Eddison-Sydney-Martin had probably been the best—and his winnowing by sabotage had hardly been natural. But steady Joe Mudd was proving himself to be no slouch, while the thoroughly unpleasant but undeniably courageous Steve Stevens was a fast flier who pushed ahead unintimidated by the vibrations endangering his machine.
Bell had no way of knowing who the saboteur would try to attack next. In fact, the only thing that the tall detective knew absolutely for sure was that his first job was still what it had always been: keep Harry Frost from killing Josephine.
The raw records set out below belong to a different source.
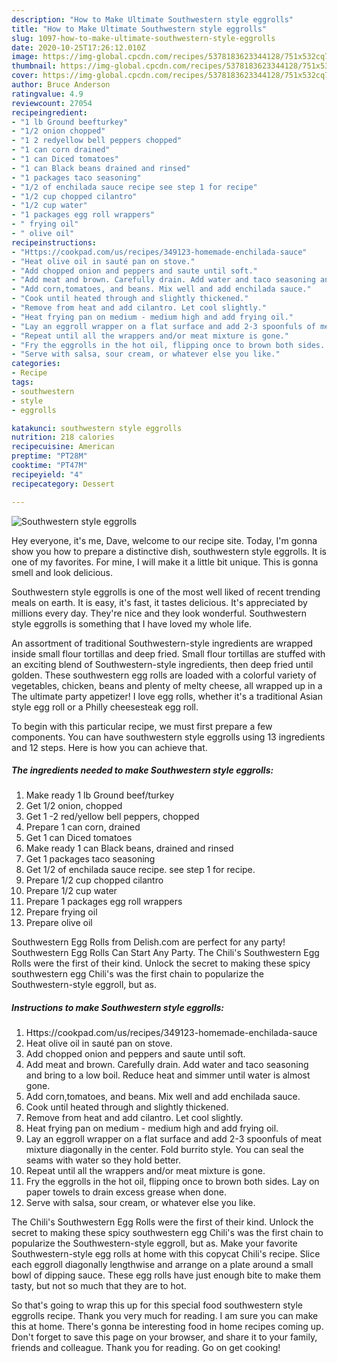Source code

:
 ```yaml
---
description: "How to Make Ultimate Southwestern style eggrolls"
title: "How to Make Ultimate Southwestern style eggrolls"
slug: 1097-how-to-make-ultimate-southwestern-style-eggrolls
date: 2020-10-25T17:26:12.010Z
image: https://img-global.cpcdn.com/recipes/5378183623344128/751x532cq70/southwestern-style-eggrolls-recipe-main-photo.jpg
thumbnail: https://img-global.cpcdn.com/recipes/5378183623344128/751x532cq70/southwestern-style-eggrolls-recipe-main-photo.jpg
cover: https://img-global.cpcdn.com/recipes/5378183623344128/751x532cq70/southwestern-style-eggrolls-recipe-main-photo.jpg
author: Bruce Anderson
ratingvalue: 4.9
reviewcount: 27054
recipeingredient:
- "1 lb Ground beefturkey"
- "1/2 onion chopped"
- "1 2 redyellow bell peppers chopped"
- "1 can corn drained"
- "1 can Diced tomatoes"
- "1 can Black beans drained and rinsed"
- "1 packages taco seasoning"
- "1/2 of enchilada sauce recipe see step 1 for recipe"
- "1/2 cup chopped cilantro"
- "1/2 cup water"
- "1 packages egg roll wrappers"
- " frying oil"
- " olive oil"
recipeinstructions:
- "Https://cookpad.com/us/recipes/349123-homemade-enchilada-sauce"
- "Heat olive oil in sauté pan on stove."
- "Add chopped onion and peppers and saute until soft."
- "Add meat and brown. Carefully drain. Add water and taco seasoning and bring to a low boil. Reduce heat and simmer until water is almost gone."
- "Add corn,tomatoes, and beans. Mix well and add enchilada sauce."
- "Cook until heated through and slightly thickened."
- "Remove from heat and add cilantro. Let cool slightly."
- "Heat frying pan on medium - medium high and add frying oil."
- "Lay an eggroll wrapper on a flat surface and add 2-3 spoonfuls of meat mixture diagonally in the center. Fold burrito style. You can seal the seams with water so they hold better."
- "Repeat until all the wrappers and/or meat mixture is gone."
- "Fry the eggrolls in the hot oil, flipping once to brown both sides. Lay on paper towels to drain excess grease when done."
- "Serve with salsa, sour cream, or whatever else you like."
categories:
- Recipe
tags:
- southwestern
- style
- eggrolls

katakunci: southwestern style eggrolls 
nutrition: 218 calories
recipecuisine: American
preptime: "PT28M"
cooktime: "PT47M"
recipeyield: "4"
recipecategory: Dessert

---
```



![Southwestern style eggrolls](https://img-global.cpcdn.com/recipes/5378183623344128/751x532cq70/southwestern-style-eggrolls-recipe-main-photo.jpg)

Hey everyone, it's me, Dave, welcome to our recipe site. Today, I'm gonna show you how to prepare a distinctive dish, southwestern style eggrolls. It is one of my favorites. For mine, I will make it a little bit unique. This is gonna smell and look delicious.

Southwestern style eggrolls is one of the most well liked of recent trending meals on earth. It is easy, it's fast, it tastes delicious. It's appreciated by millions every day. They're nice and they look wonderful. Southwestern style eggrolls is something that I have loved my whole life.

An assortment of traditional Southwestern-style ingredients are wrapped inside small flour tortillas and deep fried. Small flour tortillas are stuffed with an exciting blend of Southwestern-style ingredients, then deep fried until golden. These southwestern egg rolls are loaded with a colorful variety of vegetables, chicken, beans and plenty of melty cheese, all wrapped up in a The ultimate party appetizer! I love egg rolls, whether it&#39;s a traditional Asian style egg roll or a Philly cheesesteak egg roll.


To begin with this particular recipe, we must first prepare a few components. You can have southwestern style eggrolls using 13 ingredients and 12 steps. Here is how you can achieve that.

<!--inarticleads1-->

##### The ingredients needed to make Southwestern style eggrolls:

1. Make ready 1 lb Ground beef/turkey
1. Get 1/2 onion, chopped
1. Get 1 -2 red/yellow bell peppers, chopped
1. Prepare 1 can corn, drained
1. Get 1 can Diced tomatoes
1. Make ready 1 can Black beans, drained and rinsed
1. Get 1 packages taco seasoning
1. Get 1/2 of enchilada sauce recipe. see step 1 for recipe.
1. Prepare 1/2 cup chopped cilantro
1. Prepare 1/2 cup water
1. Prepare 1 packages egg roll wrappers
1. Prepare  frying oil
1. Prepare  olive oil


Southwestern Egg Rolls from Delish.com are perfect for any party! Southwestern Egg Rolls Can Start Any Party. The Chili&#39;s Southwestern Egg Rolls were the first of their kind. Unlock the secret to making these spicy southwestern egg Chili&#39;s was the first chain to popularize the Southwestern-style eggroll, but as. 

<!--inarticleads2-->

##### Instructions to make Southwestern style eggrolls:

1. Https://cookpad.com/us/recipes/349123-homemade-enchilada-sauce
1. Heat olive oil in sauté pan on stove.
1. Add chopped onion and peppers and saute until soft.
1. Add meat and brown. Carefully drain. Add water and taco seasoning and bring to a low boil. Reduce heat and simmer until water is almost gone.
1. Add corn,tomatoes, and beans. Mix well and add enchilada sauce.
1. Cook until heated through and slightly thickened.
1. Remove from heat and add cilantro. Let cool slightly.
1. Heat frying pan on medium - medium high and add frying oil.
1. Lay an eggroll wrapper on a flat surface and add 2-3 spoonfuls of meat mixture diagonally in the center. Fold burrito style. You can seal the seams with water so they hold better.
1. Repeat until all the wrappers and/or meat mixture is gone.
1. Fry the eggrolls in the hot oil, flipping once to brown both sides. Lay on paper towels to drain excess grease when done.
1. Serve with salsa, sour cream, or whatever else you like.


The Chili&#39;s Southwestern Egg Rolls were the first of their kind. Unlock the secret to making these spicy southwestern egg Chili&#39;s was the first chain to popularize the Southwestern-style eggroll, but as. Make your favorite Southwestern-style egg rolls at home with this copycat Chili&#39;s recipe. Slice each eggroll diagonally lengthwise and arrange on a plate around a small bowl of dipping sauce. These egg rolls have just enough bite to make them tasty, but not so much that they are to hot. 

So that's going to wrap this up for this special food southwestern style eggrolls recipe. Thank you very much for reading. I am sure you can make this at home. There's gonna be interesting food in home recipes coming up. Don't forget to save this page on your browser, and share it to your family, friends and colleague. Thank you for reading. Go on get cooking!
BELL WONDERED WHETHER the machine-gun raid at Fort Riley could have been an elaborate feint by Harry Frost, a distraction to lull Josephine’s protectors into loosening the cordon they kept around her each night at the fairgrounds and rail yards. With that possibility in mind, Bell laid an ambush. He waited for dark—after sad good-byes with the Eddison-Sydney-Martins, whose support train steamed out of the tiny Morris County Fairgrounds rail yard back to Chicago—and climbed onto the roof of Josephine’s private car. For hours, he lay in wait, scanning the trains parked on the other side of Whiteway’s special and listening for the crunch of boots on gravel ballast.
It was a hot night. Windows, skylights, and roof hatches were open. Murmured conversations and occasional bursts of laughter mingled with a quiet sighing of locomotives bedded down with banked fires producing just enough steam to power lights and warm water.